:: Recorded information
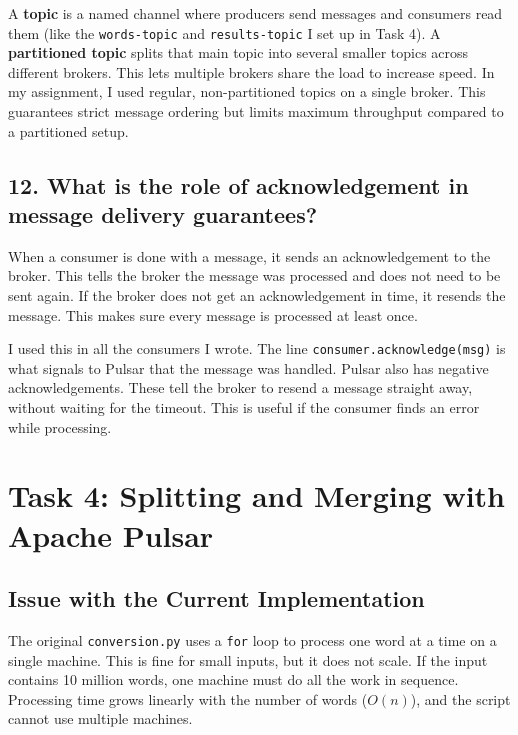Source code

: \documentclass[11pt,a4paper]{article}
\begin{document}
A \textbf{topic} is a named channel where producers send messages and consumers read them (like the \texttt{words-topic} and \texttt{results-topic} I set up in Task 4).
A \textbf{partitioned topic} splits that main topic into several smaller topics across different brokers. 
This lets multiple brokers share the load to increase speed. In my assignment, I used regular, non-partitioned topics on a single broker. 
This guarantees strict message ordering but limits maximum throughput compared to a partitioned setup.

\subsection*{12. What is the role of acknowledgement in message delivery guarantees?}

When a consumer is done with a message, it sends an acknowledgement to the broker. This
tells the broker the message was processed and does not need to be sent again. If the
broker does not get an acknowledgement in time, it resends the message. This makes sure
every message is processed at least once.

I used this in all the consumers I wrote. The line \texttt{consumer.acknowledge(msg)}
is what signals to Pulsar that the message was handled. Pulsar also has negative
acknowledgements. These tell the broker to resend a message straight away, without
waiting for the timeout. This is useful if the consumer finds an error while processing.

\section{Task 4: Splitting and Merging with Apache Pulsar}

\subsection{Issue with the Current Implementation}

The original \texttt{conversion.py} uses a \texttt{for} loop to process one word at a time
on a single machine. This is fine for small inputs, but it does not scale. If the input
contains 10 million words, one machine must do all the work in sequence. Processing time
grows linearly with the number of words ($O(n)$), and the script cannot use multiple
machines.
\end{document}
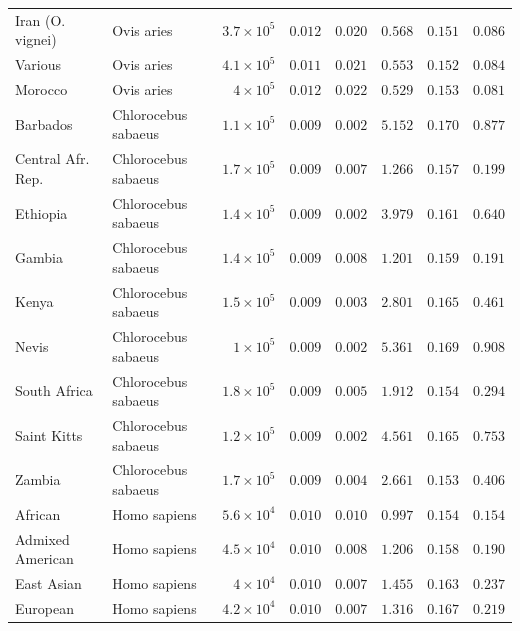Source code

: \documentclass{article}
\begin{document}
\begin{center}
\begin{longtable*}{|l|l|r|r|r|r|r|r|}
            Iran (O. vignei) & Ovis aries & $3.7\times 10^{5}$ & $ 0.012$ & $ 0.020$ & $ 0.568$ & $ 0.151$ & $ 0.086$ \\
            Various & Ovis aries & $4.1\times 10^{5}$ & $ 0.011$ & $ 0.021$ & $ 0.553$ & $ 0.152$ & $ 0.084$ \\
            Morocco & Ovis aries & $ 4\times 10^{5}$ & $ 0.012$ & $ 0.022$ & $ 0.529$ & $ 0.153$ & $ 0.081$ \\
             Barbados & Chlorocebus sabaeus & $1.1\times 10^{5}$ & $ 0.009$ & $ 0.002$ & $ 5.152$ & $ 0.170$ & $ 0.877$ \\
             Central Afr. Rep. & Chlorocebus sabaeus & $1.7\times 10^{5}$ & $ 0.009$ & $ 0.007$ & $ 1.266$ & $ 0.157$ & $ 0.199$ \\
             Ethiopia & Chlorocebus sabaeus & $1.4\times 10^{5}$ & $ 0.009$ & $ 0.002$ & $ 3.979$ & $ 0.161$ & $ 0.640$ \\
             Gambia & Chlorocebus sabaeus & $1.4\times 10^{5}$ & $ 0.009$ & $ 0.008$ & $ 1.201$ & $ 0.159$ & $ 0.191$ \\
             Kenya & Chlorocebus sabaeus & $1.5\times 10^{5}$ & $ 0.009$ & $ 0.003$ & $ 2.801$ & $ 0.165$ & $ 0.461$ \\
             Nevis & Chlorocebus sabaeus & $ 1\times 10^{5}$ & $ 0.009$ & $ 0.002$ & $ 5.361$ & $ 0.169$ & $ 0.908$ \\
             South Africa & Chlorocebus sabaeus & $1.8\times 10^{5}$ & $ 0.009$ & $ 0.005$ & $ 1.912$ & $ 0.154$ & $ 0.294$ \\
             Saint Kitts & Chlorocebus sabaeus & $1.2\times 10^{5}$ & $ 0.009$ & $ 0.002$ & $ 4.561$ & $ 0.165$ & $ 0.753$ \\
             Zambia & Chlorocebus sabaeus & $1.7\times 10^{5}$ & $ 0.009$ & $ 0.004$ & $ 2.661$ & $ 0.153$ & $ 0.406$ \\
            African & Homo sapiens & $5.6\times 10^{4}$ & $ 0.010$ & $ 0.010$ & $ 0.997$ & $ 0.154$ & $ 0.154$ \\
            Admixed American & Homo sapiens & $4.5\times 10^{4}$ & $ 0.010$ & $ 0.008$ & $ 1.206$ & $ 0.158$ & $ 0.190$ \\
            East Asian & Homo sapiens & $ 4\times 10^{4}$ & $ 0.010$ & $ 0.007$ & $ 1.455$ & $ 0.163$ & $ 0.237$ \\
            European & Homo sapiens & $4.2\times 10^{4}$ & $ 0.010$ & $ 0.007$ & $ 1.316$ & $ 0.167$ & $ 0.219$ \\

\end{longtable*}
\end{center}
\end{document}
::::
• _Description of the task_
Exactly the lines starting at the one above with "contains 10 million" and ending at the one with "Kenya & Chlorocebus" should be printed, and nothing else. Omit the pictures.

• _Exercise answer_
contains 10 million words, one machine must do all the work in sequence. Processing time
grows linearly with the number of words ($O(n)$), and the script cannot use multiple
machines.
\end{document}
Source code

: \documentclass{article}
\begin{document}
\begin{center}
\begin{longtable*}{|l|l|r|r|r|r|r|r|}
            Iran (O. vignei) & Ovis aries & $3.7\times 10^{5}$ & $ 0.012$ & $ 0.020$ & $ 0.568$ & $ 0.151$ & $ 0.086$ \\
            Various & Ovis aries & $4.1\times 10^{5}$ & $ 0.011$ & $ 0.021$ & $ 0.553$ & $ 0.152$ & $ 0.084$ \\
            Morocco & Ovis aries & $ 4\times 10^{5}$ & $ 0.012$ & $ 0.022$ & $ 0.529$ & $ 0.153$ & $ 0.081$ \\
             Barbados & Chlorocebus sabaeus & $1.1\times 10^{5}$ & $ 0.009$ & $ 0.002$ & $ 5.152$ & $ 0.170$ & $ 0.877$ \\
             Central Afr. Rep. & Chlorocebus sabaeus & $1.7\times 10^{5}$ & $ 0.009$ & $ 0.007$ & $ 1.266$ & $ 0.157$ & $ 0.199$ \\
             Ethiopia & Chlorocebus sabaeus & $1.4\times 10^{5}$ & $ 0.009$ & $ 0.002$ & $ 3.979$ & $ 0.161$ & $ 0.640$ \\
             Gambia & Chlorocebus sabaeus & $1.4\times 10^{5}$ & $ 0.009$ & $ 0.008$ & $ 1.201$ & $ 0.159$ & $ 0.191$ \\
             Kenya & Chlorocebus sabaeus & $1.5\times 10^{5}$ & $ 0.009$ & $ 0.003$ & $ 2.801$ & $ 0.165$ & $ 0.461$ \\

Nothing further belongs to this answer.